8:35 – Hernick says that he doesn’t believe an election is like a buffet, where you take a little here and a little there: you should vote once and you get one representative. Then he starts saying how local representation is completely meaningless anyway because MPs have no actual power outside of the party. Which kind of screws his earlier point about accountability and representation, but hey, who’s counting.
8:37: Hernick follows that up with a response to a questioner who said he feels disempowered because his vote is meaningless in his riding which always goes Liberal. According to Hernick, the voter is, in fact, a valuable empowered voter anyway, for reasons he doesn’t actually mention.
8:39 – The kids next to me are playing New Super Mario Brothers on their Nintendo DS and it’s horribly distracting.

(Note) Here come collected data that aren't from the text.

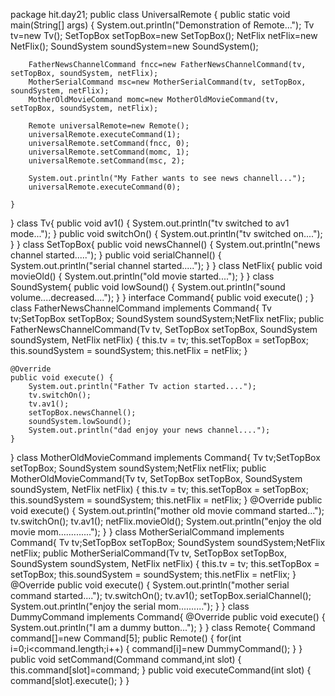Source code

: package hit.day21;
public class UniversalRemote {
	public static void main(String[] args) {
		System.out.println("Demonstration of Remote...");
		Tv tv=new Tv();
		SetTopBox setTopBox=new SetTopBox();
		NetFlix netFlix=new NetFlix();
		SoundSystem soundSystem=new SoundSystem();
		
		FatherNewsChannelCommand fncc=new FatherNewsChannelCommand(tv, setTopBox, soundSystem, netFlix);
		MotherSerialCommand msc=new MotherSerialCommand(tv, setTopBox, soundSystem, netFlix);
		MotherOldMovieCommand momc=new MotherOldMovieCommand(tv, setTopBox, soundSystem, netFlix);
		
		Remote universalRemote=new Remote();
		universalRemote.executeCommand(1);
		universalRemote.setCommand(fncc, 0);
		universalRemote.setCommand(momc, 1);
		universalRemote.setCommand(msc, 2);
		
		System.out.println("My Father wants to see news channell...");
		universalRemote.executeCommand(0);
				
	}
}
class Tv{
	public void av1() {
		System.out.println("tv switched to av1 mode...");
	}
	public void switchOn() {
		System.out.println("tv switched on....");
	}
}
class SetTopBox{
	public void newsChannel() {
		System.out.println("news channel started.....");
	}
	public void serialChannel() {
		System.out.println("serial channel started.....");
	}
}
class NetFlix{
	public void movieOld() {
		System.out.println("old movie started....");
	}
}
class SoundSystem{
	public void lowSound() {
		System.out.println("sound volume....decreased....");
	}
}
interface Command{
	public void execute() ;
}
class FatherNewsChannelCommand implements Command{
	Tv tv;SetTopBox setTopBox; SoundSystem soundSystem;NetFlix netFlix;
	public FatherNewsChannelCommand(Tv tv, SetTopBox setTopBox, SoundSystem soundSystem, NetFlix netFlix) {
		this.tv = tv;
		this.setTopBox = setTopBox;
		this.soundSystem = soundSystem;
		this.netFlix = netFlix;
	}
	
	@Override
	public void execute() {
		System.out.println("Father Tv action started....");
		tv.switchOn();
		tv.av1();
		setTopBox.newsChannel();
		soundSystem.lowSound();
		System.out.println("dad enjoy your news channel....");
	}
}
class MotherOldMovieCommand implements Command{
	Tv tv;SetTopBox setTopBox; SoundSystem soundSystem;NetFlix netFlix;
	public MotherOldMovieCommand(Tv tv, SetTopBox setTopBox, SoundSystem soundSystem, NetFlix netFlix) {
		this.tv = tv;
		this.setTopBox = setTopBox;
		this.soundSystem = soundSystem;
		this.netFlix = netFlix;
	}
	@Override
	public void execute() {
		System.out.println("mother old movie command started...");
		tv.switchOn();
		tv.av1();
		netFlix.movieOld();
		System.out.println("enjoy the old movie mom.............");
	}
}
class MotherSerialCommand implements Command{
	Tv tv;SetTopBox setTopBox; SoundSystem soundSystem;NetFlix netFlix;
	public MotherSerialCommand(Tv tv, SetTopBox setTopBox, SoundSystem soundSystem, NetFlix netFlix) {
		this.tv = tv;
		this.setTopBox = setTopBox;
		this.soundSystem = soundSystem;
		this.netFlix = netFlix;
	}
	@Override
	public void execute() {
		System.out.println("mother serial command started....");
		tv.switchOn();
		tv.av1();
		setTopBox.serialChannel();
		System.out.println("enjoy the serial mom..........");
	}
}
class DummyCommand implements Command{
	@Override
	public void execute() {
		System.out.println("I am a dummy button...");
	}
}
class Remote{
	Command command[]=new Command[5];
	public Remote() {
		for(int i=0;i<command.length;i++) {
			command[i]=new DummyCommand();
		}
	}
	public void setCommand(Command command,int slot) {
		this.command[slot]=command;
	}
	public void executeCommand(int slot) {
		command[slot].execute();
	}
}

Do they have MMP in the Mushroom Kingdom?
8:40: Pam Patterson, who was actually on the Citizen’s Assembly, takes the mic and wants us all to know that MMP will actually mean more representation, and with all due respect, Mr. Hernick, she likes buffets.
8:44 – Hernick suggests that private members’ bills never get anywhere so this makes the idea of list MPPs meaningless. Shorter Mike Hernick: “Democracy just doesn’t work, people! Stop your futile attempts to improve it! They are doomed! DOOOOOOOMED!”
8:46 – More shorter Mike Hernick: “Modern politics is too mean for girls.” (Again, I am not kidding.)
8:47 Blizzard: “As a journalist, I don’t have any political stake in this.” Right, an opinion columnist for the Sun is a neutral party. (Or the Star or the Post or wherever, for that matter.)
8:48 – Blizzard says that list MPPs will be more beholden to the party, because the party will put them on the list. Unless the parties hold elections for the list MPs, which the NDP and Greens have already promised to do, but who’s counting.
8:49 – Coyne’s final statement: He’s been voting forever and his side never wins and he’s grumpy and isn’t it time for a change, a new system, where Andrew Coyne is not grumpy?
8:50 – Churley’s final statement: Women want to run, but the old boys’ network of politics means less women run, and that sucks. Also, for all the young people here, she was young too once, and fight the power, you young people, but do it in a responsible manner. And stuff.
8:51 – Blizzard’s final statement: She thinks MMP would be fun to cover because it would be a political zoo and much more interesting, and she finds the whole thing about electing more women condescending and patronizing, and she’s the only woman in the scrum at Queen’s Park, and her family is dysfunctional, and if women want to run they have to compete on the same playing field so they suffer like she did (I think), and “that’s my case.”
8:53 – Hernick’s final statement: He doesn’t want to get into women’s issues right now (good call there given his track record on the evening), and forums like this are awesome, and we’re all awesome for showing up, and he might not agree with people who like MMP, and he thinks a vote is never wasted, and this topic is only the beginning of a debate we need to have about how our legislative system works and he hopes there’s going to be more of that.
In closing: Coyne was on his game, Churley was a bit muddled but generally handled herself well, Hernick didn’t really adequately defend FTFP so much as he disagreed that MMP was the cure for all our political ills, and Blizzard was very, very tired.